§ **Data to use**
★ ★ ★ ★ ★ ★ ★

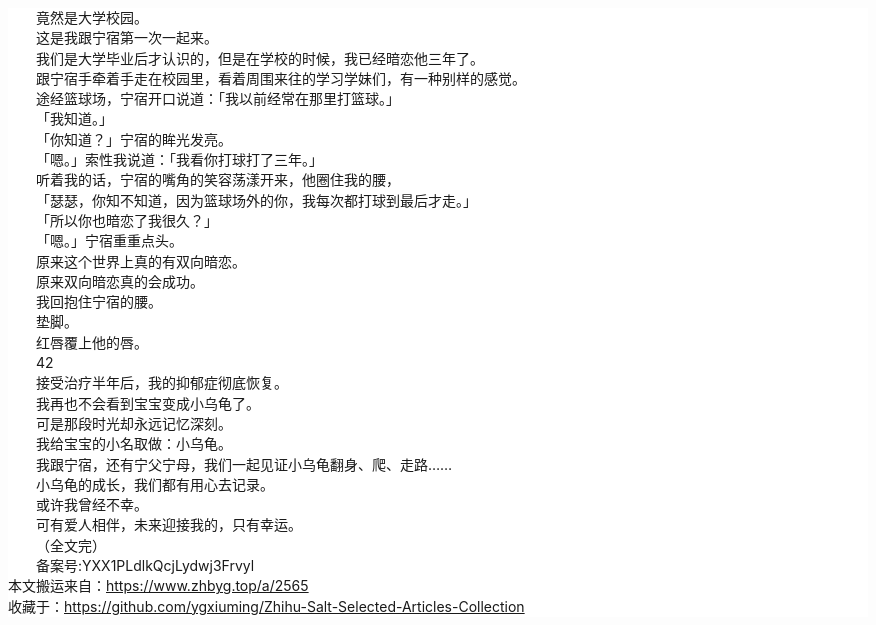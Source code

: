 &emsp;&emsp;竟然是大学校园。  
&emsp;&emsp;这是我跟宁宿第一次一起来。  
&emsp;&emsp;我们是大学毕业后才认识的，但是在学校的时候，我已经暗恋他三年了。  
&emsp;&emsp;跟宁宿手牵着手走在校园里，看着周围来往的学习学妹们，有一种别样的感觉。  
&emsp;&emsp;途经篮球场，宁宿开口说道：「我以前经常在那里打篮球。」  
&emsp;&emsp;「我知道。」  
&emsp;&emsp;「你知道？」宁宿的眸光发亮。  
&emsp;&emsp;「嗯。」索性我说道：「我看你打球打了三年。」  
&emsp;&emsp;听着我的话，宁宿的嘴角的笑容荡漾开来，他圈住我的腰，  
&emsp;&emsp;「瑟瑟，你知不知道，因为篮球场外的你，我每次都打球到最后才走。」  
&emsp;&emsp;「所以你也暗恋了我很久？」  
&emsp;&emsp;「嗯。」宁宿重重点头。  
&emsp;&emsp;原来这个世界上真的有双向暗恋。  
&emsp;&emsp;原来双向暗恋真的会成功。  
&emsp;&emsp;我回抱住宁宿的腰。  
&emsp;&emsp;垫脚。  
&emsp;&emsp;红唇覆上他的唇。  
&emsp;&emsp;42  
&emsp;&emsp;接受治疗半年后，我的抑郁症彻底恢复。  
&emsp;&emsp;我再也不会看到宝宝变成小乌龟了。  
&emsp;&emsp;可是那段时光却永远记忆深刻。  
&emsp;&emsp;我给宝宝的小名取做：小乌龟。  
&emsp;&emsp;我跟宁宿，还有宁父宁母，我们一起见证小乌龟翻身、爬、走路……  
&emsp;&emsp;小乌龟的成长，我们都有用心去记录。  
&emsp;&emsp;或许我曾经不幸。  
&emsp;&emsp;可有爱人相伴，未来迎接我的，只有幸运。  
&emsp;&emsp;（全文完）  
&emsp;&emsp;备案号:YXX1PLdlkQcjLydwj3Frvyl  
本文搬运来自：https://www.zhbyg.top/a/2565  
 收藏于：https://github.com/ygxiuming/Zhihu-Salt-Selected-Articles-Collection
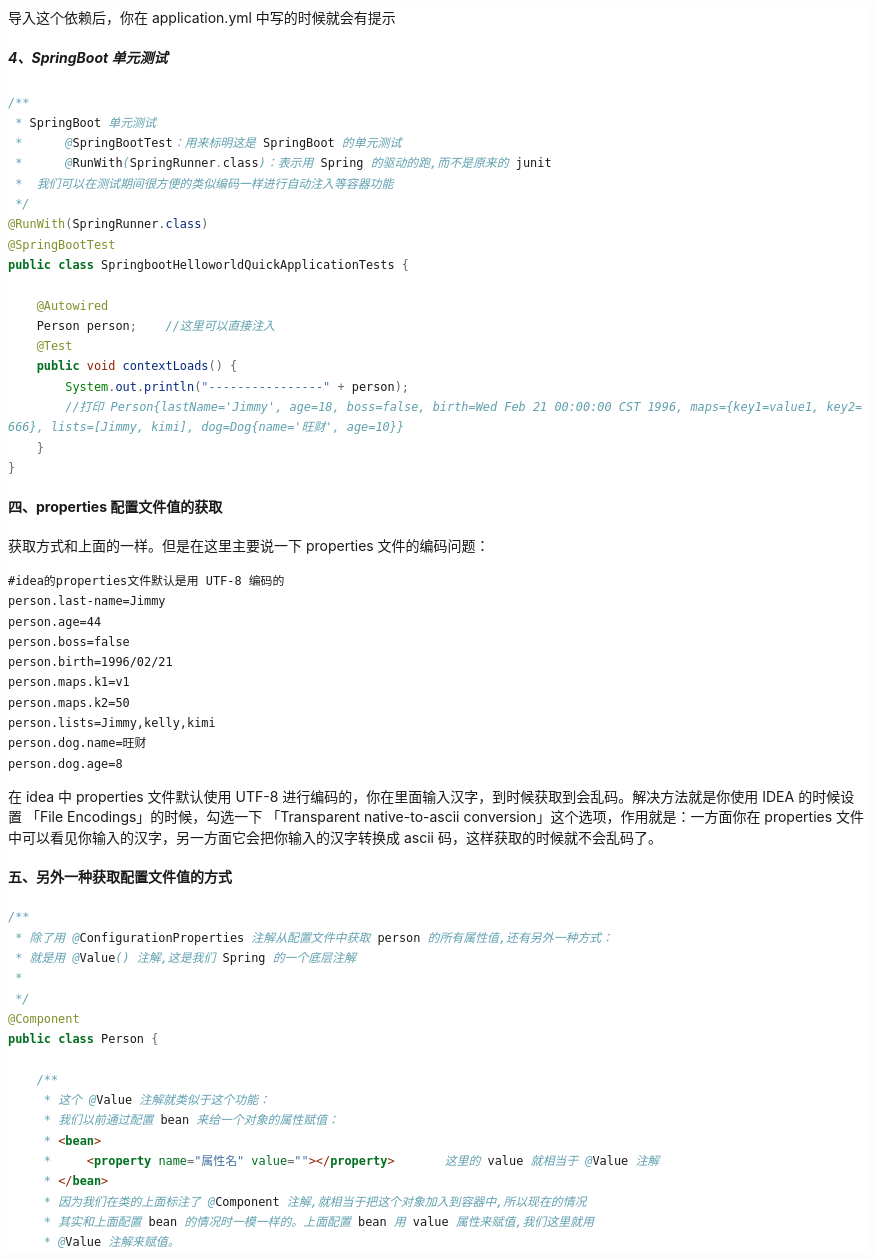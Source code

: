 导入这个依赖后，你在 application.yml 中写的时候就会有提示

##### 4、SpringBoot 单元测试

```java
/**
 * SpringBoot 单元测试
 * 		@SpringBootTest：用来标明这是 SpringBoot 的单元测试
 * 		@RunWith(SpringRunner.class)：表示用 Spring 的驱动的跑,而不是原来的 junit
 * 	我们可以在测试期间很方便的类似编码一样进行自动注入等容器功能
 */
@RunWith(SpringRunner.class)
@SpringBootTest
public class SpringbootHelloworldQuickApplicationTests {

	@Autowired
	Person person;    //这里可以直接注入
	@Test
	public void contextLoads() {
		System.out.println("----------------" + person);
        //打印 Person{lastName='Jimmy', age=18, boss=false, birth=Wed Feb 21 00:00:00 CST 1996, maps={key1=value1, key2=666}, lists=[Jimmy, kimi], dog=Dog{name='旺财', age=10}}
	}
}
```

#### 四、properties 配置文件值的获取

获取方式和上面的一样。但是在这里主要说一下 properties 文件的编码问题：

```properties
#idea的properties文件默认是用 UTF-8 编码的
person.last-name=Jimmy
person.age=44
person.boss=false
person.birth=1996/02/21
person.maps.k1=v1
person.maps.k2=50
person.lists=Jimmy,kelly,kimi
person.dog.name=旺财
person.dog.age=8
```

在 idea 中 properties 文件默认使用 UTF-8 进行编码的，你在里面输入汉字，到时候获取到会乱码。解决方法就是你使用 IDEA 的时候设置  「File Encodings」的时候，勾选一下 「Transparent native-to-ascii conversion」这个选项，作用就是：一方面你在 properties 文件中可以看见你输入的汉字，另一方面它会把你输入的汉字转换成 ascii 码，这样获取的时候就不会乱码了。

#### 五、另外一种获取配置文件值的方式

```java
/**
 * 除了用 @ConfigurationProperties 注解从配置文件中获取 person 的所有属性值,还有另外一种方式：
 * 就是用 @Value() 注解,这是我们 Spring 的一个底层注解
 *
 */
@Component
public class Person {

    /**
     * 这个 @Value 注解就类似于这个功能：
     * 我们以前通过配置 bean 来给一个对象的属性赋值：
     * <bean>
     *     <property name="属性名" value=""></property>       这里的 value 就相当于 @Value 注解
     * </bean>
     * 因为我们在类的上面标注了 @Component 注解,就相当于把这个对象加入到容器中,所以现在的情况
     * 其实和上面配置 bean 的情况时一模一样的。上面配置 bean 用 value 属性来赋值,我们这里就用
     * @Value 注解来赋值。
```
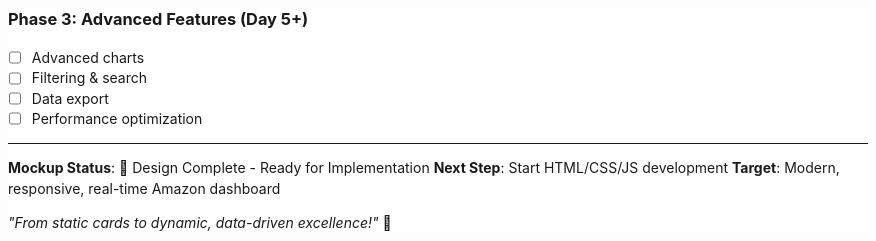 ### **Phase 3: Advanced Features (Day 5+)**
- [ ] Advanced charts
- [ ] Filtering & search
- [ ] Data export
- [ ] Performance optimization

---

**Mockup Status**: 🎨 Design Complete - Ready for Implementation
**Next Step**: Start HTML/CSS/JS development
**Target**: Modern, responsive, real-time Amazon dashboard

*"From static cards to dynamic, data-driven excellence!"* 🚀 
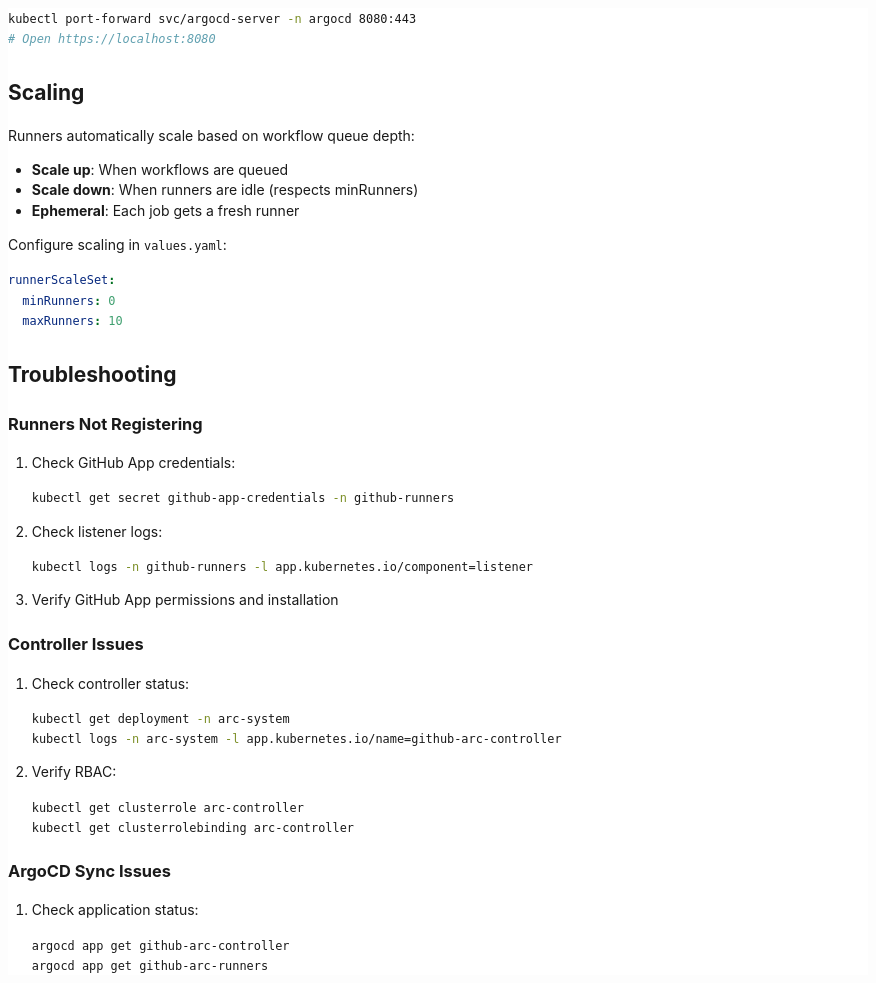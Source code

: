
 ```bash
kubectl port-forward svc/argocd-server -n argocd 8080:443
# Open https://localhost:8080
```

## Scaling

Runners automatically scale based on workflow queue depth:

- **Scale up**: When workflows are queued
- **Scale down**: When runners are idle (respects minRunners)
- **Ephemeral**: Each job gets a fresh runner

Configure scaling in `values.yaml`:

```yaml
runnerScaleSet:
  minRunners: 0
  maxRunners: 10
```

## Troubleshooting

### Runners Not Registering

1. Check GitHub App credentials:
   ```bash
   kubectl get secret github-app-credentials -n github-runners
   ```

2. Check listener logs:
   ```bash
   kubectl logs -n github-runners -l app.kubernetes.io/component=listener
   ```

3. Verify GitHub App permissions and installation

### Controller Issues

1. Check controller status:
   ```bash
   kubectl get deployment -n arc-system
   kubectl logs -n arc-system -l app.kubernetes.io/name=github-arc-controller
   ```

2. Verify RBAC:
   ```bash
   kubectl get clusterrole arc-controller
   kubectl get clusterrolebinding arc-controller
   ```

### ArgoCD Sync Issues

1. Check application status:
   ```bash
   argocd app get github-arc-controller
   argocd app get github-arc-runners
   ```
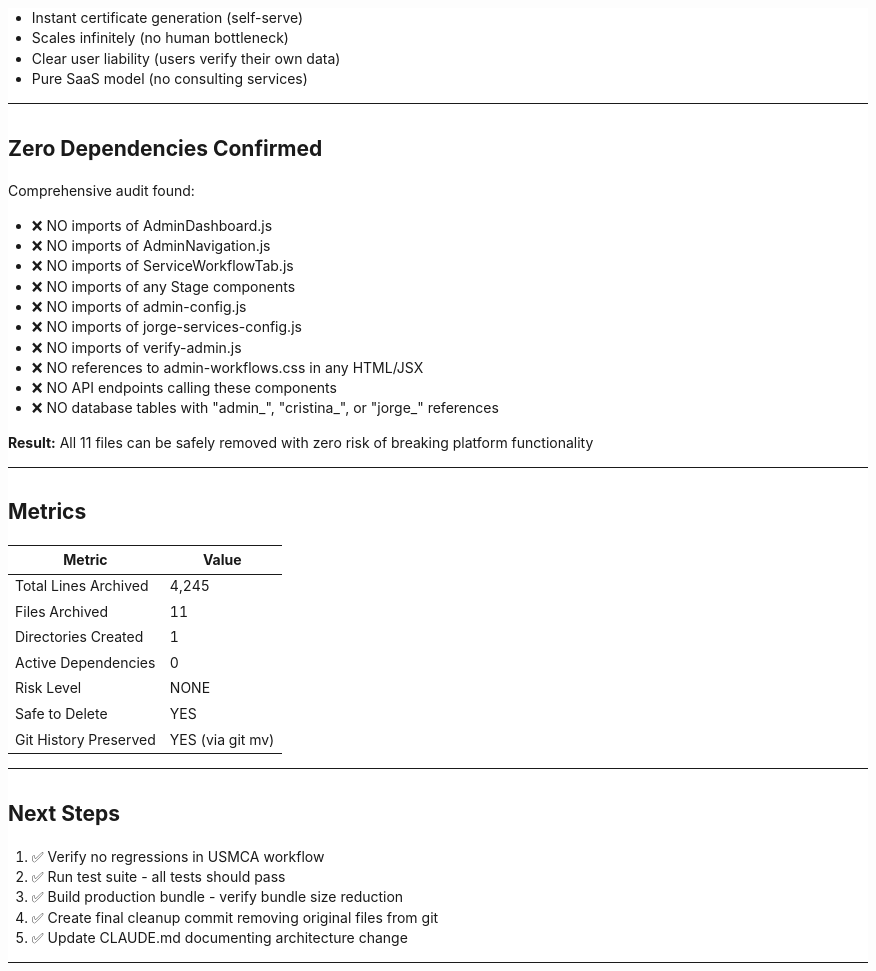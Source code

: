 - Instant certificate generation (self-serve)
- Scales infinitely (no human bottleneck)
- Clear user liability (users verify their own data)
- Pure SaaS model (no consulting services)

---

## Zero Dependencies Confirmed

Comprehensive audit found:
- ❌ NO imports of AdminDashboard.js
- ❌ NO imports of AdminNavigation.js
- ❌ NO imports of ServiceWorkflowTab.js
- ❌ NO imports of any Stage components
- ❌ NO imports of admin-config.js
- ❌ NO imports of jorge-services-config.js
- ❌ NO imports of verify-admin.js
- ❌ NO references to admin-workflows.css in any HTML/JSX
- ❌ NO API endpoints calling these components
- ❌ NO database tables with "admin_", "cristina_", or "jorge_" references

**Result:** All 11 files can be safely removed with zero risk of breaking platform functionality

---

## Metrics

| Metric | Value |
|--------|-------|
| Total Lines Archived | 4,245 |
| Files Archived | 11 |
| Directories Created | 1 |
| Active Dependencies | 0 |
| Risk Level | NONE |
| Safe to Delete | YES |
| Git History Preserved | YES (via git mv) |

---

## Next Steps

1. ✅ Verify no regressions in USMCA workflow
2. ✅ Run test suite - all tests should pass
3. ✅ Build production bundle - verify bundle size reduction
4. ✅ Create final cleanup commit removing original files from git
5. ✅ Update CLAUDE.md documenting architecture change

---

★ ★ ★ ★ ★ ★ ★

§ **Work request**
Although the records include pictures, the copy should reproduce every line exactly and none of the pictures.

§ **Task output**
Source code

: &emsp;&emsp;竟然是大学校园。  
&emsp;&emsp;这是我跟宁宿第一次一起来。  
&emsp;&emsp;我们是大学毕业后才认识的，但是在学校的时候，我已经暗恋他三年了。  
&emsp;&emsp;跟宁宿手牵着手走在校园里，看着周围来往的学习学妹们，有一种别样的感觉。  
&emsp;&emsp;途经篮球场，宁宿开口说道：「我以前经常在那里打篮球。」  
&emsp;&emsp;「我知道。」  
&emsp;&emsp;「你知道？」宁宿的眸光发亮。  
&emsp;&emsp;「嗯。」索性我说道：「我看你打球打了三年。」  
&emsp;&emsp;听着我的话，宁宿的嘴角的笑容荡漾开来，他圈住我的腰，  
&emsp;&emsp;「瑟瑟，你知不知道，因为篮球场外的你，我每次都打球到最后才走。」  
&emsp;&emsp;「所以你也暗恋了我很久？」  
&emsp;&emsp;「嗯。」宁宿重重点头。  
&emsp;&emsp;原来这个世界上真的有双向暗恋。  
&emsp;&emsp;原来双向暗恋真的会成功。  
&emsp;&emsp;我回抱住宁宿的腰。  
&emsp;&emsp;垫脚。  
&emsp;&emsp;红唇覆上他的唇。  
&emsp;&emsp;42  
&emsp;&emsp;接受治疗半年后，我的抑郁症彻底恢复。  
&emsp;&emsp;我再也不会看到宝宝变成小乌龟了。  
&emsp;&emsp;可是那段时光却永远记忆深刻。  
&emsp;&emsp;我给宝宝的小名取做：小乌龟。  
&emsp;&emsp;我跟宁宿，还有宁父宁母，我们一起见证小乌龟翻身、爬、走路……  
&emsp;&emsp;小乌龟的成长，我们都有用心去记录。  
&emsp;&emsp;或许我曾经不幸。  
&emsp;&emsp;可有爱人相伴，未来迎接我的，只有幸运。  
&emsp;&emsp;（全文完）  
&emsp;&emsp;备案号:YXX1PLdlkQcjLydwj3Frvyl  
本文搬运来自：https://www.zhbyg.top/a/2565  
 收藏于：https://github.com/ygxiuming/Zhihu-Salt-Selected-Articles-Collection
Source code

: 导入这个依赖后，你在 application.yml 中写的时候就会有提示

##### 4、SpringBoot 单元测试

```java
/**
 * SpringBoot 单元测试
 * 		@SpringBootTest：用来标明这是 SpringBoot 的单元测试
 * 		@RunWith(SpringRunner.class)：表示用 Spring 的驱动的跑,而不是原来的 junit
 * 	我们可以在测试期间很方便的类似编码一样进行自动注入等容器功能
 */
@RunWith(SpringRunner.class)
@SpringBootTest
public class SpringbootHelloworldQuickApplicationTests {

	@Autowired
	Person person;    //这里可以直接注入
	@Test
	public void contextLoads() {
		System.out.println("----------------" + person);
        //打印 Person{lastName='Jimmy', age=18, boss=false, birth=Wed Feb 21 00:00:00 CST 1996, maps={key1=value1, key2=666}, lists=[Jimmy, kimi], dog=Dog{name='旺财', age=10}}
	}
}
```

#### 四、properties 配置文件值的获取

获取方式和上面的一样。但是在这里主要说一下 properties 文件的编码问题：

```properties
#idea的properties文件默认是用 UTF-8 编码的
person.last-name=Jimmy
person.age=44
person.boss=false
person.birth=1996/02/21
person.maps.k1=v1
person.maps.k2=50
person.lists=Jimmy,kelly,kimi
person.dog.name=旺财
person.dog.age=8
```

在 idea 中 properties 文件默认使用 UTF-8 进行编码的，你在里面输入汉字，到时候获取到会乱码。解决方法就是你使用 IDEA 的时候设置  「File Encodings」的时候，勾选一下 「Transparent native-to-ascii conversion」这个选项，作用就是：一方面你在 properties 文件中可以看见你输入的汉字，另一方面它会把你输入的汉字转换成 ascii 码，这样获取的时候就不会乱码了。

#### 五、另外一种获取配置文件值的方式

```java
/**
 * 除了用 @ConfigurationProperties 注解从配置文件中获取 person 的所有属性值,还有另外一种方式：
 * 就是用 @Value() 注解,这是我们 Spring 的一个底层注解
 *
 */
@Component
public class Person {

    /**
     * 这个 @Value 注解就类似于这个功能：
     * 我们以前通过配置 bean 来给一个对象的属性赋值：
     * <bean>
     *     <property name="属性名" value=""></property>       这里的 value 就相当于 @Value 注解
     * </bean>
     * 因为我们在类的上面标注了 @Component 注解,就相当于把这个对象加入到容器中,所以现在的情况
     * 其实和上面配置 bean 的情况时一模一样的。上面配置 bean 用 value 属性来赋值,我们这里就用
     * @Value 注解来赋值。
```
 ### **Phase 3: Advanced Features (Day 5+)**
- [ ] Advanced charts
- [ ] Filtering & search
- [ ] Data export
- [ ] Performance optimization

---

**Mockup Status**: 🎨 Design Complete - Ready for Implementation
**Next Step**: Start HTML/CSS/JS development
**Target**: Modern, responsive, real-time Amazon dashboard

*"From static cards to dynamic, data-driven excellence!"* 🚀 
Source code

:
 ```bash
kubectl port-forward svc/argocd-server -n argocd 8080:443
# Open https://localhost:8080
```

## Scaling

Runners automatically scale based on workflow queue depth:

- **Scale up**: When workflows are queued
- **Scale down**: When runners are idle (respects minRunners)
- **Ephemeral**: Each job gets a fresh runner

Configure scaling in `values.yaml`:

```yaml
runnerScaleSet:
  minRunners: 0
  maxRunners: 10
```

## Troubleshooting

### Runners Not Registering

1. Check GitHub App credentials:
   ```bash
   kubectl get secret github-app-credentials -n github-runners
   ```

2. Check listener logs:
   ```bash
   kubectl logs -n github-runners -l app.kubernetes.io/component=listener
   ```

3. Verify GitHub App permissions and installation

### Controller Issues

1. Check controller status:
   ```bash
   kubectl get deployment -n arc-system
   kubectl logs -n arc-system -l app.kubernetes.io/name=github-arc-controller
   ```

2. Verify RBAC:
   ```bash
   kubectl get clusterrole arc-controller
   kubectl get clusterrolebinding arc-controller
   ```

### ArgoCD Sync Issues

1. Check application status:
   ```bash
   argocd app get github-arc-controller
   argocd app get github-arc-runners
   ```
Source code

: - Instant certificate generation (self-serve)
- Scales infinitely (no human bottleneck)
- Clear user liability (users verify their own data)
- Pure SaaS model (no consulting services)

---

## Zero Dependencies Confirmed

Comprehensive audit found:
- ❌ NO imports of AdminDashboard.js
- ❌ NO imports of AdminNavigation.js
- ❌ NO imports of ServiceWorkflowTab.js
- ❌ NO imports of any Stage components
- ❌ NO imports of admin-config.js
- ❌ NO imports of jorge-services-config.js
- ❌ NO imports of verify-admin.js
- ❌ NO references to admin-workflows.css in any HTML/JSX
- ❌ NO API endpoints calling these components
- ❌ NO database tables with "admin_", "cristina_", or "jorge_" references

**Result:** All 11 files can be safely removed with zero risk of breaking platform functionality

---

## Metrics

| Metric | Value |
|--------|-------|
| Total Lines Archived | 4,245 |
| Files Archived | 11 |
| Directories Created | 1 |
| Active Dependencies | 0 |
| Risk Level | NONE |
| Safe to Delete | YES |
| Git History Preserved | YES (via git mv) |

---

## Next Steps

1. ✅ Verify no regressions in USMCA workflow
2. ✅ Run test suite - all tests should pass
3. ✅ Build production bundle - verify bundle size reduction
4. ✅ Create final cleanup commit removing original files from git
5. ✅ Update CLAUDE.md documenting architecture change

---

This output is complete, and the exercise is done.